Advanced Nanotube Supercapacitor Created at Rice

A group of physicists at the Rice University announces the completion of an advanced energy-storage device, a supercapacitor that is based on nanotubes. The instrument shows tremendous potential for use in extreme environments, which may include other worlds.

Currently, a massive international research effort is taking place to improve solid-state energy storage, and Rice investigators are maintaining themselves at the top of this quest. Their new supercapacitor holds great potential for storing and releasing electricity.

According to the research team, the instrument is capable of storing just as much energy as the most advanced batteries, while at the same time also having access to the fast-charging abilities of regular capacitors. The new study is published in the latest issue of the scientific journal Carbon.

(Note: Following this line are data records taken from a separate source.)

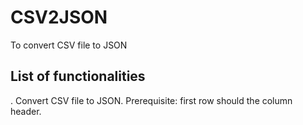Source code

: # CSV2JSON
To convert CSV file to JSON


## List of functionalities
. Convert CSV file to JSON. Prerequisite: first row should the column header.

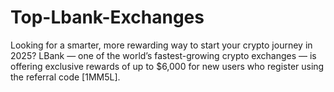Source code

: # Top-Lbank-Exchanges
Looking for a smarter, more rewarding way to start your crypto journey in 2025? LBank — one of the world’s fastest-growing crypto exchanges — is offering exclusive rewards of up to $6,000 for new users who register using the referral code [1MM5L].  

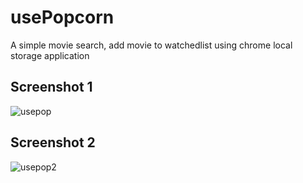 # usePopcorn
A simple movie search, add movie to watchedlist using chrome local storage application
## Screenshot 1
![usepop](https://github.com/erberkelbir/usePopcorn/assets/58777278/027c3714-a852-43e9-b4e1-6118a7a9d42e)
## Screenshot 2
![usepop2](https://github.com/erberkelbir/usePopcorn/assets/58777278/00772c74-ca18-45c1-9ae2-5e4affeed78e)
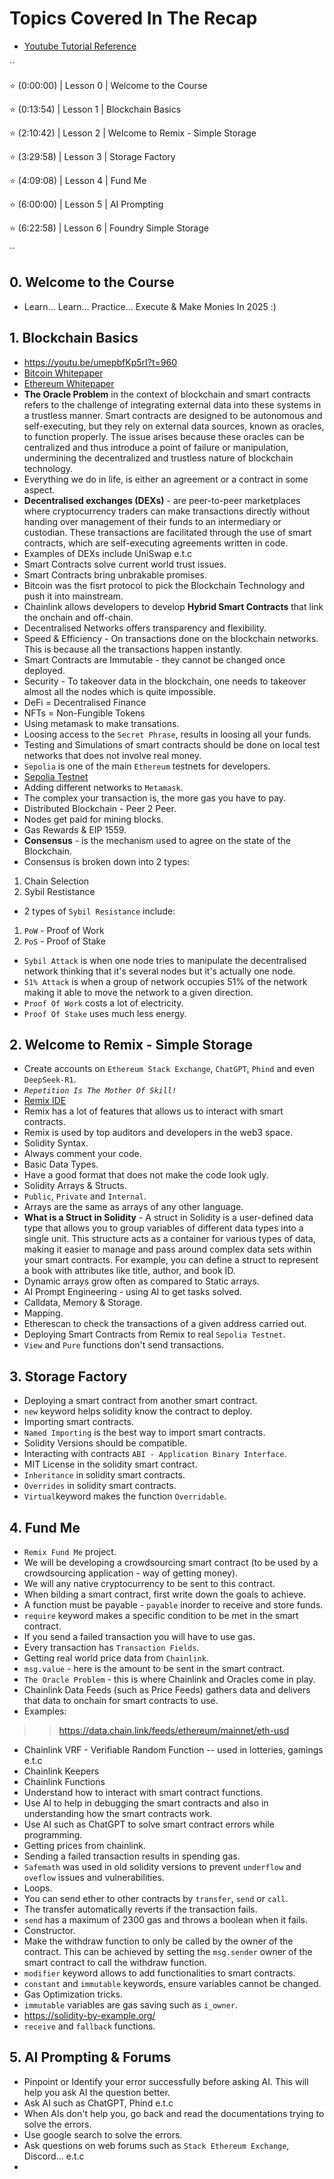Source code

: # Topics Covered In The Recap
- [Youtube Tutorial Reference](https://www.youtube.com/watch?v=umepbfKp5rI)

``

⭐️ (0:00:00) | Lesson 0 | Welcome to the Course

⭐️ (0:13:54) | Lesson 1 | Blockchain Basics

⭐️ (2:10:42) | Lesson 2 | Welcome to Remix - Simple Storage

⭐️ (3:29:58) | Lesson 3 | Storage Factory

⭐️ (4:09:08) | Lesson 4 | Fund Me

⭐️ (6:00:00) | Lesson 5 | AI Prompting

⭐️ (6:22:58) | Lesson 6 | Foundry Simple Storage

``

## 0. Welcome to the Course
- Learn... Learn... Practice... Execute & Make Monies In 2025 :)

## 1. Blockchain Basics
- https://youtu.be/umepbfKp5rI?t=960
- [Bitcoin Whitepaper](https://bitcoin.org/bitcoin.pdf)
- [Ethereum Whitepaper](https://ethereum.org/en/whitepaper/)
- **The Oracle Problem** in the context of blockchain and smart contracts refers to the challenge of integrating external data into these systems in a trustless manner. Smart contracts are designed to be autonomous and self-executing, but they rely on external data sources, known as oracles, to function properly. The issue arises because these oracles can be centralized and thus introduce a point of failure or manipulation, undermining the decentralized and trustless nature of blockchain technology.
- Everything  we do in life, is either an agreement or a contract in some aspect.
- **Decentralised exchanges (DEXs)** - are peer-to-peer marketplaces where cryptocurrency traders can make transactions directly without handing over management of their funds to an intermediary or custodian. These transactions are facilitated through the use of smart contracts, which are self-executing agreements written in code.
- Examples of DEXs include UniSwap e.t.c
- Smart Contracts solve current world trust issues.
- Smart Contracts bring unbrakable promises.
- Bitcoin was the fisrt protocol to pick the Blockchain Technology and push it into mainstream.
- Chainlink allows developers to develop **Hybrid Smart Contracts** that link the onchain and off-chain.
- Decentralised Networks offers transparency and flexibility. 
- Speed & Efficiency - On transactions done on the blockchain networks. This is because all the transactions happen instantly.
- Smart Contracts are Immutable - they cannot be changed once deployed. 
- Security - To takeover data in the blockchain, one needs to takeover almost all the nodes which is quite impossible.
- DeFi = Decentralised Finance
- NFTs = Non-Fungible Tokens
- Using metamask to make transations.
- Loosing access to the `Secret Phrase`, results in loosing all your funds.
- Testing and Simulations of smart contracts should be done on local test networks that does not involve real money.
- `Sepolia` is one of the main `Ethereum` testnets for developers.
- [Sepolia Testnet](https://sepolia.etherscan.io/)
- Adding different networks to `Metamask`.
- The complex your transaction is, the more gas you have to pay.
- Distributed Blockchain - Peer 2 Peer.
- Nodes get paid for mining blocks.
- Gas Rewards & EIP 1559.
- **Consensus** - is the mechanism used to agree on the state of the Blockchain.
-  Consensus is broken down into 2 types:
1. Chain Selection
2. Sybil Restistance

- 2 types of `Sybil Resistance` include:
1. `PoW` - Proof of Work
2. `PoS` - Proof of Stake

- `Sybil Attack` is when one node tries to manipulate the decentralised network thinking that it's several nodes but it's actually one node.
- `51% Attack` is when a group of network occupies 51% of the network making it able to move the network to a given direction.
- `Proof Of Work` costs a lot of electricity.
- `Proof Of Stake` uses much less energy.

## 2. Welcome to Remix - Simple Storage
- Create accounts on `Ethereum Stack Exchange`, `ChatGPT`, `Phind` and even `DeepSeek-R1`.
- *`Repetition Is The Mother Of Skill!`*
- [Remix IDE](https://remix.ethereum.org/)
- Remix has a lot of features that allows us to interact with smart contracts.
- Remix is used by top auditors and developers in the web3 space.
- Solidity Syntax.
- Always comment your code.
- Basic Data Types.
- Have a good format that does not make the code look ugly.
- Solidity Arrays & Structs.
- `Public`, `Private` and `Internal`.
- Arrays are the same as arrays of any other language.
- **What is a Struct in Solidity** - A struct in Solidity is a user-defined data type that allows you to group variables of different data types into a single unit. This structure acts as a container for various types of data, making it easier to manage and pass around complex data sets within your smart contracts. For example, you can define a struct to represent a book with attributes like title, author, and book ID.
- Dynamic arrays grow often as compared to Static arrays.
- AI Prompt Engineering - using AI to get tasks solved.
- Calldata, Memory & Storage.
- Mapping.
- Etherescan to check the transactions of a given address carried out.
- Deploying Smart Contracts from Remix to real `Sepolia Testnet`.
- `View` and `Pure` functions don't send transactions.

## 3. Storage Factory
- Deploying a smart contract from another smart contract.
- `new` keyword helps solidity know the contract to deploy.
- Importing smart contracts.
- `Named Importing` is the best way to import smart contracts.
- Solidity Versions should be compatible.
- Interacting with contracts `ABI - Application Binary Interface`.
- MIT License in the solidity smart contract.
- `Inheritance` in solidity smart contracts.
- `Overrides` in solidity smart contracts.
- `Virtual`keyword makes the function `Overridable`.

## 4. Fund Me
- `Remix Fund Me` project.
- We will be developing a crowdsourcing smart contract (to be used by a crowdsourcing application - way of getting money).
- We will any native cryptocurrency to be sent to this contract.
- When bilding a smart contract, first write down the goals to achieve.
- A function must be payable - `payable` inorder to receive and store funds.
- `require` keyword makes a specific condition to be met in the smart contract.
- If you send a failed transaction you will have to use gas.
- Every transaction has `Transaction Fields`.
- Getting real world price data from `Chainlink`.
- `msg.value` - here is the amount to be sent in the smart contract.
- `The Oracle Problem` - this is where Chainlink and Oracles come in play.
- Chainlink Data Feeds (such as Price Feeds) gathers data and delivers that data to onchain for smart contracts to use.
- Examples: 

>> https://data.chain.link/feeds/ethereum/mainnet/eth-usd

- Chainlink VRF - Verifiable Random Function -- used in lotteries, gamings e.t.c
- Chainlink Keepers
- Chainlink Functions
- Understand how to interact with smart contract functions.
- Use AI to help in debugging the smart contracts and also in understanding how the smart contracts work.
- Use AI such as ChatGPT to solve smart contract errors while programming.
- Getting prices from chainlink.
- Sending a failed transaction results in spending gas.
- `Safemath` was used in old solidity versions to prevent `underflow` and `oveflow` issues and vulnerabilities.
- Loops.
- You can send ether to other contracts by `transfer`, `send` or `call`.
- The transfer automatically reverts if the transaction fails.
- `send` has a maximum of 2300 gas and throws a boolean when it fails.
- Constructor.
- Make the withdraw function to only be called by the owner of the contract. This can be achieved by setting the `msg.sender` owner of the smart contract to call the withdraw function.
- `modifier` keyword allows to add functionalities to smart contracts.
- `constant` and `immutable` keywords, ensure variables cannot be changed.
- Gas Optimization tricks.
- `immutable` variables are gas saving such as `i_owner`.
- https://solidity-by-example.org/
- `receive` and `fallback` functions.

## 5. AI Prompting & Forums
- Pinpoint or Identify your error successfully before asking AI. This will help you ask AI the question better.
- Ask AI such as ChatGPT, Phind e.t.c 
- When AIs don't help you, go back and read the documentations trying to solve the errors.
- Use google search to solve the errors.
- Ask questions on web forums such as `Stack Ethereum Exchange`, Discord... e.t.c
-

The research team that managed to create the supercapacitor was based in the lab of Rice chemist Robert Hauge. Its members say that the new technology provides a robust and versatile energy-storage option that can be built into a wide array of devices.

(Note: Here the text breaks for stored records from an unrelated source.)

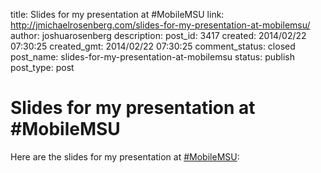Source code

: title: Slides for my presentation at #MobileMSU
link: http://jmichaelrosenberg.com/slides-for-my-presentation-at-mobilemsu/
author: joshuarosenberg
description: 
post_id: 3417
created: 2014/02/22 07:30:25
created_gmt: 2014/02/22 07:30:25
comment_status: closed
post_name: slides-for-my-presentation-at-mobilemsu
status: publish
post_type: post

# Slides for my presentation at #MobileMSU

Here are the slides for my presentation at [#MobileMSU](https://twitter.com/search?q=%23MobileMSU&src=hash):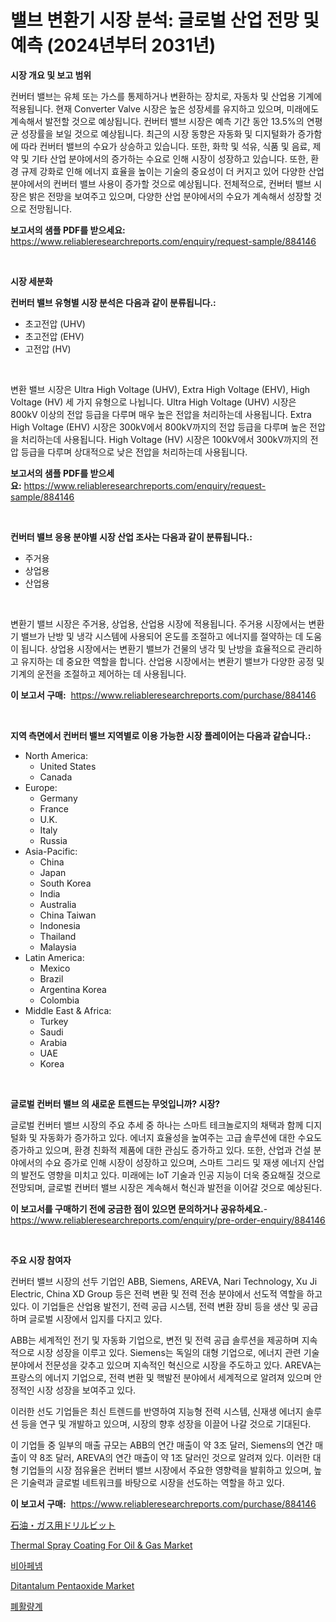 <p><h1>밸브 변환기 시장 분석: 글로벌 산업 전망 및 예측 (2024년부터 2031년)</h1></p><p><strong>시장 개요 및 보고 범위</strong></p>
<p><p>컨버터 밸브는 유체 또는 가스를 통제하거나 변환하는 장치로, 자동차 및 산업용 기계에 적용됩니다. 현재 Converter Valve 시장은 높은 성장세를 유지하고 있으며, 미래에도 계속해서 발전할 것으로 예상됩니다. 컨버터 밸브 시장은 예측 기간 동안 13.5%의 연평균 성장률을 보일 것으로 예상됩니다. 최근의 시장 동향은 자동화 및 디지털화가 증가함에 따라 컨버터 밸브의 수요가 상승하고 있습니다. 또한, 화학 및 석유, 식품 및 음료, 제약 및 기타 산업 분야에서의 증가하는 수요로 인해 시장이 성장하고 있습니다. 또한, 환경 규제 강화로 인해 에너지 효율을 높이는 기술의 중요성이 더 커지고 있어 다양한 산업 분야에서의 컨버터 밸브 사용이 증가할 것으로 예상됩니다. 전체적으로, 컨버터 밸브 시장은 밝은 전망을 보여주고 있으며, 다양한 산업 분야에서의 수요가 계속해서 성장할 것으로 전망됩니다.</p></p>
<p><strong>보고서의 샘플 PDF를 받으세요:</strong> <a href="https://www.reliableresearchreports.com/enquiry/request-sample/884146">https://www.reliableresearchreports.com/enquiry/request-sample/884146</a></p>
<p>&nbsp;</p>
<p><strong>시장 세분화</strong></p>
<p><strong>컨버터 밸브 유형별 시장 분석은 다음과 같이 분류됩니다.:</strong></p>
<p><ul><li>초고전압 (UHV)</li><li>초고전압 (EHV)</li><li>고전압 (HV)</li></ul></p>
<p>&nbsp;</p>
<p><p>변환 밸브 시장은 Ultra High Voltage (UHV), Extra High Voltage (EHV), High Voltage (HV) 세 가지 유형으로 나뉩니다. Ultra High Voltage (UHV) 시장은 800kV 이상의 전압 등급을 다루며 매우 높은 전압을 처리하는데 사용됩니다. Extra High Voltage (EHV) 시장은 300kV에서 800kV까지의 전압 등급을 다루며 높은 전압을 처리하는데 사용됩니다. High Voltage (HV) 시장은 100kV에서 300kV까지의 전압 등급을 다루며 상대적으로 낮은 전압을 처리하는데 사용됩니다.</p></p>
<p><strong>보고서의 샘플 PDF를 받으세요:</strong>&nbsp;<a href="https://www.reliableresearchreports.com/enquiry/request-sample/884146">https://www.reliableresearchreports.com/enquiry/request-sample/884146</a></p>
<p>&nbsp;</p>
<p><strong> 컨버터 밸브 응용 분야별 시장 산업 조사는 다음과 같이 분류됩니다.:</strong></p>
<p><ul><li>주거용</li><li>상업용</li><li>산업용</li></ul></p>
<p>&nbsp;</p>
<p><p>변환기 밸브 시장은 주거용, 상업용, 산업용 시장에 적용됩니다. 주거용 시장에서는 변환기 밸브가 난방 및 냉각 시스템에 사용되어 온도를 조절하고 에너지를 절약하는 데 도움이 됩니다. 상업용 시장에서는 변환기 밸브가 건물의 냉각 및 난방을 효율적으로 관리하고 유지하는 데 중요한 역할을 합니다. 산업용 시장에서는 변환기 밸브가 다양한 공정 및 기계의 운전을 조절하고 제어하는 데 사용됩니다.</p></p>
<p><strong>이 보고서 구매:</strong>&nbsp; <a href="https://www.reliableresearchreports.com/purchase/884146">https://www.reliableresearchreports.com/purchase/884146</a></p>
<p>&nbsp;</p>
<p><strong>지역 측면에서 컨버터 밸브 지역별로 이용 가능한 시장 플레이어는 다음과 같습니다.:</strong></p>
<p><ul>
    <li>
        North America:
        <ul>
            <li>United States</li>
            <li>Canada</li>
        </ul>
    </li>
    <li>
        Europe:
        <ul>
            <li>Germany</li>
            <li>France</li>
            <li>U.K.</li>
            <li>Italy</li>
            <li>Russia</li>
        </ul>
    </li>
    <li>
        Asia-Pacific:
        <ul>
            <li>China</li>
            <li>Japan</li>
            <li>South Korea</li>
            <li>India</li>
            <li>Australia</li>
            <li>China Taiwan</li>
            <li>Indonesia</li>
            <li>Thailand</li>
            <li>Malaysia</li>
        </ul>
    </li>
    <li>
        Latin America:
        <ul>
            <li>Mexico</li>
            <li>Brazil</li>
            <li>Argentina Korea</li>
            <li>Colombia</li>
        </ul>
    </li>
    <li>
        Middle East & Africa:
        <ul>
            <li>Turkey</li>
            <li>Saudi</li>
            <li>Arabia</li>
            <li>UAE</li>
            <li>Korea</li>
        </ul>
    </li>
    </ul></p>
<p>&nbsp;</p>
<p><strong>글로벌 컨버터 밸브 의 새로운 트렌드는 무엇입니까? 시장?</strong></p>
<p><p>글로벌 컨버터 밸브 시장의 주요 추세 중 하나는 스마트 테크놀로지의 채택과 함께 디지털화 및 자동화가 증가하고 있다. 에너지 효율성을 높여주는 고급 솔루션에 대한 수요도 증가하고 있으며, 환경 친화적 제품에 대한 관심도 증가하고 있다. 또한, 산업과 건설 분야에서의 수요 증가로 인해 시장이 성장하고 있으며, 스마트 그리드 및 재생 에너지 산업의 발전도 영향을 미치고 있다. 미래에는 IoT 기술과 인공 지능이 더욱 중요해질 것으로 전망되며, 글로벌 컨버터 밸브 시장은 계속해서 혁신과 발전을 이어갈 것으로 예상된다.</p></p>
<p><strong>이 보고서를 구매하기 전에 궁금한 점이 있으면 문의하거나 공유하세요.</strong>- <a href="https://www.reliableresearchreports.com/enquiry/pre-order-enquiry/884146">https://www.reliableresearchreports.com/enquiry/pre-order-enquiry/884146</a></p>
<p>&nbsp;</p>
<p><strong>주요 시장 참여자</strong></p>
<p><p>컨버터 밸브 시장의 선두 기업인 ABB, Siemens, AREVA, Nari Technology, Xu Ji Electric, China XD Group 등은 전력 변환 및 전력 전송 분야에서 선도적 역할을 하고 있다. 이 기업들은 산업용 발전기, 전력 공급 시스템, 전력 변환 장비 등을 생산 및 공급하며 글로벌 시장에서 입지를 다지고 있다.</p><p>ABB는 세계적인 전기 및 자동화 기업으로, 변전 및 전력 공급 솔루션을 제공하며 지속적으로 시장 성장을 이루고 있다. Siemens는 독일의 대형 기업으로, 에너지 관련 기술 분야에서 전문성을 갖추고 있으며 지속적인 혁신으로 시장을 주도하고 있다. AREVA는 프랑스의 에너지 기업으로, 전력 변환 및 핵발전 분야에서 세계적으로 알려져 있으며 안정적인 시장 성장을 보여주고 있다.</p><p>이러한 선도 기업들은 최신 트렌드를 반영하여 지능형 전력 시스템, 신재생 에너지 솔루션 등을 연구 및 개발하고 있으며, 시장의 향후 성장을 이끌어 나갈 것으로 기대된다.</p><p>이 기업들 중 일부의 매출 규모는 ABB의 연간 매출이 약 3조 달러, Siemens의 연간 매출이 약 8조 달러, AREVA의 연간 매출이 약 1조 달러인 것으로 알려져 있다. 이러한 대형 기업들의 시장 점유율은 컨버터 밸브 시장에서 주요한 영향력을 발휘하고 있으며, 높은 기술력과 글로벌 네트워크를 바탕으로 시장을 선도하는 역할을 하고 있다.</p></p>
<p><strong>이 보고서 구매:</strong>&nbsp;&nbsp;<a href="https://www.reliableresearchreports.com/purchase/884146">https://www.reliableresearchreports.com/purchase/884146</a></p>
<p><p><a href="https://medium.com/@cielostamm/%E7%9F%B3%E6%B2%B9%E3%81%8A%E3%82%88%E3%81%B3%E3%82%AC%E3%82%B9%E7%94%A8%E3%83%89%E3%83%AA%E3%83%AB%E3%83%93%E3%83%83%E3%83%88%E5%B8%82%E5%A0%B4%E3%81%AF-%E5%B8%82%E5%A0%B4%E3%82%B7%E3%82%A7%E3%82%A2-%E5%B8%82%E5%A0%B4%E3%83%88%E3%83%AC%E3%83%B3%E3%83%89-%E5%B8%82%E5%A0%B4%E6%88%90%E9%95%B7%E3%81%AB%E9%96%A2%E3%81%99%E3%82%8B%E6%83%85%E5%A0%B1%E3%82%92%E6%8F%90%E4%BE%9B%E3%81%97%E3%81%A6%E3%81%84%E3%81%BE%E3%81%99-cacd7fa6f1c7">石油・ガス用ドリルビット</a></p><p><a href="https://issuu.com/reportprime-2/docs/thermal-spray-coating-for-oil-gas-market-size-2030">Thermal Spray Coating For Oil & Gas Market</a></p><p><a href="https://github.com/lzrvbyqzftro57/Market-Research-Report-List-1/blob/main/32832581226.md">비아페넴</a></p><p><a href="https://github.com/peachesmcdowel1/Market-Research-Report-List-1/blob/main/ditantalum-pentaoxide-market.md">Ditantalum Pentaoxide Market</a></p><p><a href="https://medium.com/@vlcostes/quot-%EC%8A%A4%ED%94%BC%EB%A1%9C%EB%AF%B8%ED%84%B0-%EC%8B%9C%EC%9E%A5-%EC%A0%90%EC%9C%A0%EC%9C%A8-%EB%B3%80%ED%99%94-%EB%B0%8F-%EC%8B%9C%EC%9E%A5-%EC%84%B1%EC%9E%A5-%ED%8A%B8%EB%A0%8C%EB%93%9C-2024-2031-quot-acb19e28994c">폐활량계</a></p></p>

In order to understand the new devices, some background about power-storing devices is needed. A standard capacitor is different from the battery through the fact that they release all the power they store in very quick bursts. They are also capable of reloading a lot faster than batteries.

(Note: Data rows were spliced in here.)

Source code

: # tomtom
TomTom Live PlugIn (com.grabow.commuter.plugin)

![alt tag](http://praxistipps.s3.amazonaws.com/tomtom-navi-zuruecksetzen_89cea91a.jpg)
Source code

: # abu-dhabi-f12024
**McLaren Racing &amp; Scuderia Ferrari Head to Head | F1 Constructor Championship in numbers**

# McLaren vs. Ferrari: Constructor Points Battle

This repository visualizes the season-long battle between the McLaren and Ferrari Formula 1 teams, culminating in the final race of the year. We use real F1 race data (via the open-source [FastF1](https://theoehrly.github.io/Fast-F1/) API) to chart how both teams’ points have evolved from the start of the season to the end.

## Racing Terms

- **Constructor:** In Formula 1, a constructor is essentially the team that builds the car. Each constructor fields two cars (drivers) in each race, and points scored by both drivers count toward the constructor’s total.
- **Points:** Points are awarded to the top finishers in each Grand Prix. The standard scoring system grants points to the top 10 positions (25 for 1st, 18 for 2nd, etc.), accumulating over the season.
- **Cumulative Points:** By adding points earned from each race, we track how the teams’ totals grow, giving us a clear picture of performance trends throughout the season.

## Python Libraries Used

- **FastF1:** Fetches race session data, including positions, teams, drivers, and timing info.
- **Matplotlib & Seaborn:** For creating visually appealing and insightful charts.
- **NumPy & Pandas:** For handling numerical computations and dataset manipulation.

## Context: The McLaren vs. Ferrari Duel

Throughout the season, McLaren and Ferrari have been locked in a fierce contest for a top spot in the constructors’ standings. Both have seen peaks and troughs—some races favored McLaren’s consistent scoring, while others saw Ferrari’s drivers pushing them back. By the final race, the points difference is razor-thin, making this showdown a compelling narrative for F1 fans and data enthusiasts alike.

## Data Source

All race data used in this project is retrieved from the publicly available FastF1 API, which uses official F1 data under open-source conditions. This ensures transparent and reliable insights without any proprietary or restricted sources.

In fact, a standard capacitor may go through hundreds of thousands of charge/recharge cycles, while a battery may only go through a few hundreds. In order to boost the amount of electricity that a capacitor device could holds, experts created supercapacitors.

Technically known as electric double-layer capacitors (EDLC), these devices contain liquid or gel-like electrolytes that enable them to hold more power. However, this solution makes them unstable and unreliable in extreme environments.

What the Rice team did was develop an EDLC that replaces all liquid or gel components with solid-state materials. The device has the same properties, but can now work in any environment imaginable.

In order to achieve this, experts used carbon nanotubes, since the materials give electrons inside the supercapacitor the largest surface area to hold on to. Each tiny power chip the experts created contains hundreds of thousands of CNT bundles, each of which is 500 times longer than wider.